Reputation: 674
How do I return the column name with the highest count of value "GPE"? In this case I want my output to just be "text" because that column has two rows of 'GPE' while column text2 has 1 and column text3 has 0.
Code:
import spacy
import pandas as pd
import en_core_web_sm
nlp = en_core_web_sm.load()
text = [["Canada", 'University of California has great research', "non-location"],["China", 'MIT is at Boston', "non-location"]]
df = pd.DataFrame(text, columns = ['text', 'text2', 'text3'])

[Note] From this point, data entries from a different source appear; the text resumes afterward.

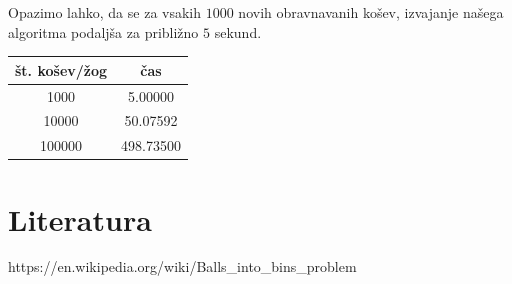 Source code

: \documentclass[a4paper, 11pt]{article}
\begin{document}
Opazimo lahko, da se za vsakih $1000$ novih obravnavanih košev, izvajanje našega algoritma podaljša za približno $5$ sekund. 

\begin{center}
    \begin{tabular}{|c|c|}
        \hline
        št. košev/žog & čas \\
        \hline
        1000 & 5.00000 \\
        \hline
        10000 & 50.07592 \\
        \hline
        100000 & 498.73500 \\
        \hline
    \end{tabular}
\end{center}

\pagebreak
\section{Literatura}

https://en.wikipedia.org/wiki/Balls\_into\_bins\_problem
\end{document}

col_list = df.columns # obtains the columns of the dataframe
for col in col_list:
df["".join(col)] = df[col].apply(lambda x: [[w.label_] for w in list(nlp(x).ents)]) # combine the ent_<<col_name>> as the new columns which contain the named entities.
df
Desired output:
text
Upvotes: 0
Views: 81
Reputation: 436
You can use values_count()
.
Your code should look like:
import spacy
import pandas as pd
import en_core_web_sm
nlp = en_core_web_sm.load()
text = [["Canada", 'University of California has great research', "non-location"],["China", 'MIT is at Boston', "non-location"]]
df = pd.DataFrame(text, columns = ['text', 'text2', 'text3'])
col_list = df.columns # obtains the columns of the dataframe
maxGPE = 0
index = ''
for col in col_list:
newGPE = df[col].apply(lambda x: x in nlp(x).ents).sum()
if newGPE > maxGPE:
index = col
maxGPE = newGPE
print(index)
Upvotes: 2